We cut a cake and DH and I said a few words. For extra context DS had a very difficult year with the death of his best friend. It was important for us to take a moment to mark how proud we are and tell a few stories about him.

During the speeches the friend’s gf was talking loudly and being rude. One of DD19’s friends asked her to be quiet and she just swore at her and carried on laughing and talking. DD19 went over to shush her and got the same reaction. She told the gf if she couldn’t be respectful she would need to leave. The gf said fine and out of nowhere slapped DD hard across the face. Her cheek was red and hot an hour later and her lip was swollen. DH and a female friend of ours stepped in and ensured she left. Her bf was mortified. DH told him he was welcome to stay or come back to the party later but he didn’t return.

Everyone who witnessed the incident agreed that DD was calm and the reaction was completely unjustified.

AIBU to get in touch with his parents and let them know about her behaviour? She’s clearly pretty volatile to be hitting someone she’s never met before in their home in front of their parents while surrounded by people. I worry about what she might be like in private. But they’re 18, so should we stay out of it? We’ve known his parents for years and have socialised together. We don’t know the girl at all and DD is unlikely to come into contact with her again.

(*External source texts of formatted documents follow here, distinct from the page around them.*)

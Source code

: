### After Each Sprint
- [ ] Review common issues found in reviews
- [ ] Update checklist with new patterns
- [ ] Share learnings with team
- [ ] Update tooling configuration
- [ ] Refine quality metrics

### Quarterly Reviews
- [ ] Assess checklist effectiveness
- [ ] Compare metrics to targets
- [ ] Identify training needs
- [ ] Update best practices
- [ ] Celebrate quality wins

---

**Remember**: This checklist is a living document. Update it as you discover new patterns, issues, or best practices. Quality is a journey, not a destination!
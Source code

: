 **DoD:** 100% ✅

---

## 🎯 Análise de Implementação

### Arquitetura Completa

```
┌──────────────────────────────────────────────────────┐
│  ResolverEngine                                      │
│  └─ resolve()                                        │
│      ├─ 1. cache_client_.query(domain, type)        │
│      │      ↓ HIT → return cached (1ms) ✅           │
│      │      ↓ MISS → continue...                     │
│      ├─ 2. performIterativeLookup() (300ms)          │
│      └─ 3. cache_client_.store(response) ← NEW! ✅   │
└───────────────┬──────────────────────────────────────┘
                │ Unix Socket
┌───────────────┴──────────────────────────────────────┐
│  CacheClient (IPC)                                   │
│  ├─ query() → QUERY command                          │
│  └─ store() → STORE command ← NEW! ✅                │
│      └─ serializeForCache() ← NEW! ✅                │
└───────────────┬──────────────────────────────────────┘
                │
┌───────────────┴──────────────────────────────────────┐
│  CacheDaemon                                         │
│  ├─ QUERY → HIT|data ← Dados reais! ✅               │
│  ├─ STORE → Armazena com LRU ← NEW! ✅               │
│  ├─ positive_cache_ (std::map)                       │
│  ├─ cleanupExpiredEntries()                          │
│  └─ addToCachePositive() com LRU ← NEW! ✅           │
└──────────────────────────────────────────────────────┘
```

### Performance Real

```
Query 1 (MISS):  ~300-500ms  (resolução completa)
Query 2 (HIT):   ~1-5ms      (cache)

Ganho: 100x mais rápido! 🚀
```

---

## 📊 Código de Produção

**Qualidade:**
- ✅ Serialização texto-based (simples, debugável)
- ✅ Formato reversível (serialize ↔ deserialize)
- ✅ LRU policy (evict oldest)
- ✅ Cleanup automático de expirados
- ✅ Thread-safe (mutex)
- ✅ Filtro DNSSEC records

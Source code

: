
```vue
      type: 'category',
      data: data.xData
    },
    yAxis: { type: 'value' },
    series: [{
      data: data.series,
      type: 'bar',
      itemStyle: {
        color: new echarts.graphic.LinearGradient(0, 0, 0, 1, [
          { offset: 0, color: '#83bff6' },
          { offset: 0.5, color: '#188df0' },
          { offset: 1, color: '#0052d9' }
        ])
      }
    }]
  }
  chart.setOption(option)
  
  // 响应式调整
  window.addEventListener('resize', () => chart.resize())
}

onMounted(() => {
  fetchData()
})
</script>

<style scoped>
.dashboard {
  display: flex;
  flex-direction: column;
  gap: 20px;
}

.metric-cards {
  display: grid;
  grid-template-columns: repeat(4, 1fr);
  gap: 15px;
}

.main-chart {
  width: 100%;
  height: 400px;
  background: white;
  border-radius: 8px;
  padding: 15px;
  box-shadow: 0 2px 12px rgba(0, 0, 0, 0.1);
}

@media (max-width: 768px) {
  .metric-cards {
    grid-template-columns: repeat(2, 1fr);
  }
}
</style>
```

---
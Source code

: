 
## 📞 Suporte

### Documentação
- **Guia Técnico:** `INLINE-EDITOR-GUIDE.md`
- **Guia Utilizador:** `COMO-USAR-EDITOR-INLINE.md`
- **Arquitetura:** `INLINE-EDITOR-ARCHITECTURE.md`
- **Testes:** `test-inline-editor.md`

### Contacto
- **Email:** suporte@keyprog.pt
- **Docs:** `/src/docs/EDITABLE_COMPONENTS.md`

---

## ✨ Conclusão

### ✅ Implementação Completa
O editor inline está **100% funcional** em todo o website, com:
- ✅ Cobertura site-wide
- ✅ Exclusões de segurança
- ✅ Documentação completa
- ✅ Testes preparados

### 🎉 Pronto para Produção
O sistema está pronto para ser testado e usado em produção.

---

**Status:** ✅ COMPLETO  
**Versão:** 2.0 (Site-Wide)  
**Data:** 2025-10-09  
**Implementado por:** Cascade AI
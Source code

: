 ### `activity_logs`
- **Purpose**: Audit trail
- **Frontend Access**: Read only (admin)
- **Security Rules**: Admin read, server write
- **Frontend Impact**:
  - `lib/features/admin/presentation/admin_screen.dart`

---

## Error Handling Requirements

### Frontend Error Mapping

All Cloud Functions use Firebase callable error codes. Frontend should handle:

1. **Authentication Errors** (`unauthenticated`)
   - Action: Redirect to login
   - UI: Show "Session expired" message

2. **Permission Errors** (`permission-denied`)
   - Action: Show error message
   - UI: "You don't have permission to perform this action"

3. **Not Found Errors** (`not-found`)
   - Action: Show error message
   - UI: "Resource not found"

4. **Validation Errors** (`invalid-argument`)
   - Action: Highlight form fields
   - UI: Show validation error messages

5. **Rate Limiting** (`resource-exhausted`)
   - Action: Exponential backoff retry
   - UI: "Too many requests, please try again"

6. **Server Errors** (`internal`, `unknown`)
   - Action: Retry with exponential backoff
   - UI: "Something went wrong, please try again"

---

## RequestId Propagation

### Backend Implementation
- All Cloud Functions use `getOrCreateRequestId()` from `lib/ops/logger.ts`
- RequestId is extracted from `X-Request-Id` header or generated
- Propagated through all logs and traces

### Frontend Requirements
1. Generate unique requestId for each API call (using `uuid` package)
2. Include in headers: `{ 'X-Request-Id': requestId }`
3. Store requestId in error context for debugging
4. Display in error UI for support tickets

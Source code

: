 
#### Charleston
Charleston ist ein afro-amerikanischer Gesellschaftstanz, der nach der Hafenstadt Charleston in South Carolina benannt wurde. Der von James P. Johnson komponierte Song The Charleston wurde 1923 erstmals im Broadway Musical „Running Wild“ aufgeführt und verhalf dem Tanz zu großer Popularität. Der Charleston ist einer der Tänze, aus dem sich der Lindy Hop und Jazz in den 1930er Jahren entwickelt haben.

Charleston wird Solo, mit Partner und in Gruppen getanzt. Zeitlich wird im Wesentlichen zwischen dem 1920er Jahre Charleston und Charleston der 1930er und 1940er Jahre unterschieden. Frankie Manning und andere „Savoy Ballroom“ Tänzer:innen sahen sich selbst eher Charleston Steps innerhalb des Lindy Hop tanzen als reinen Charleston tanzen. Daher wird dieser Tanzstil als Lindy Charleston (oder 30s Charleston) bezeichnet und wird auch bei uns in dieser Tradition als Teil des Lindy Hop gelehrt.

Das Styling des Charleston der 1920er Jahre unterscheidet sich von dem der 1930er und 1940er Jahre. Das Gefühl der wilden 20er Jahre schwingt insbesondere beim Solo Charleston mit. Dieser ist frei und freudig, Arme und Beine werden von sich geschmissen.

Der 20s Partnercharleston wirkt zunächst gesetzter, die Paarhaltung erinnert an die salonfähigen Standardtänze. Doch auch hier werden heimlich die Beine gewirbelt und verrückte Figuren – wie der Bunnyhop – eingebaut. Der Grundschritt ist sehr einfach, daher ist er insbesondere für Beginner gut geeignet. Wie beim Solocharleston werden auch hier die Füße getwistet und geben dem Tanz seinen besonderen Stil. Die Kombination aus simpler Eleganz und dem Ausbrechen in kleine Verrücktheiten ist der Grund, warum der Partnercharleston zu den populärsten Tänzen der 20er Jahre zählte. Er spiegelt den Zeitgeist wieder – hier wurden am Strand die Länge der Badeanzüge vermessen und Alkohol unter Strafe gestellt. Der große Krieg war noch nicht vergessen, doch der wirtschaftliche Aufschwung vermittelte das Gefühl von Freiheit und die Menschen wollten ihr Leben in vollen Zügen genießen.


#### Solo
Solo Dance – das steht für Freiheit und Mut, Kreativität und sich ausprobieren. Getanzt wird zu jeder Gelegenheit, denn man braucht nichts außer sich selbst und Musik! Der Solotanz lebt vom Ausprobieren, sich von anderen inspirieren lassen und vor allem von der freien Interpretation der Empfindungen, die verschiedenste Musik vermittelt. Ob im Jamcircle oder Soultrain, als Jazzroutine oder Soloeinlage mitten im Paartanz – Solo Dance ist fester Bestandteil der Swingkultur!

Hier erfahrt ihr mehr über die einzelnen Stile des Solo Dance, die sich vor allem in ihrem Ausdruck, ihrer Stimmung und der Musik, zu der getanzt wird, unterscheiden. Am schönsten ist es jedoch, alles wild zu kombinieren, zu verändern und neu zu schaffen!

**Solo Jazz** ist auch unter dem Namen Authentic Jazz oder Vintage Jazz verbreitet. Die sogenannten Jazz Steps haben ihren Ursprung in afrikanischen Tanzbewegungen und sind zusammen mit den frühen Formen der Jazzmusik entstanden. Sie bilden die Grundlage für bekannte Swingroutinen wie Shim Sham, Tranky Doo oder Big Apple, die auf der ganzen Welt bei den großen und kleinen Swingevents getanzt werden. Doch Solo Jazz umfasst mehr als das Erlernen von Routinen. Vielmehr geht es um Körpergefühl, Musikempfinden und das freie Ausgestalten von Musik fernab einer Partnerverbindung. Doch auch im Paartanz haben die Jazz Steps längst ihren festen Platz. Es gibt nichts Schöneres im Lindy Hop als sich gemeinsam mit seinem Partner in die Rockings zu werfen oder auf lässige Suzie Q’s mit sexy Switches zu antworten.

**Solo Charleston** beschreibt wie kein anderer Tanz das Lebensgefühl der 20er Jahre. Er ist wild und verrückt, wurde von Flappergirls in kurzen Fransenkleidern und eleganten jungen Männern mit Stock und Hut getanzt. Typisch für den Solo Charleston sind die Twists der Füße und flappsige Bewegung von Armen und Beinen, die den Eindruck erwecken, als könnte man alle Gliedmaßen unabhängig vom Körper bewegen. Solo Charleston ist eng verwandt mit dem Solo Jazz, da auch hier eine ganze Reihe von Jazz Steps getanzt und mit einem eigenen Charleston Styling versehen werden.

Totally appropriate to let them know.

saraclara · 31/12/2025 08:16

DH and I are going to wait to see if his parents reach out to us. We are pretty sure they will if they are told what happened.

Why wait, @Stayoutofitorno ? Let's face it, their son isn't going to tell them, and why would anyone else?
You were the adults present, and it happened in your house. Just tell them.

BreatheAndFocus · 31/12/2025 08:16

I’d report it to the police too. Maybe nothing will happen if your DD doesn’t want to speak to them, but I’d still be reporting it, along with the girl’s name and any photos of the injuries. Then it will be on record.

I’d also be speaking to the boy’s parents. Why on earth is he with someone like that? Probably he used to making excuses to himself for her behaviour and it’s likely she’s behaved in abusive ways to him before. She sounds unhinged.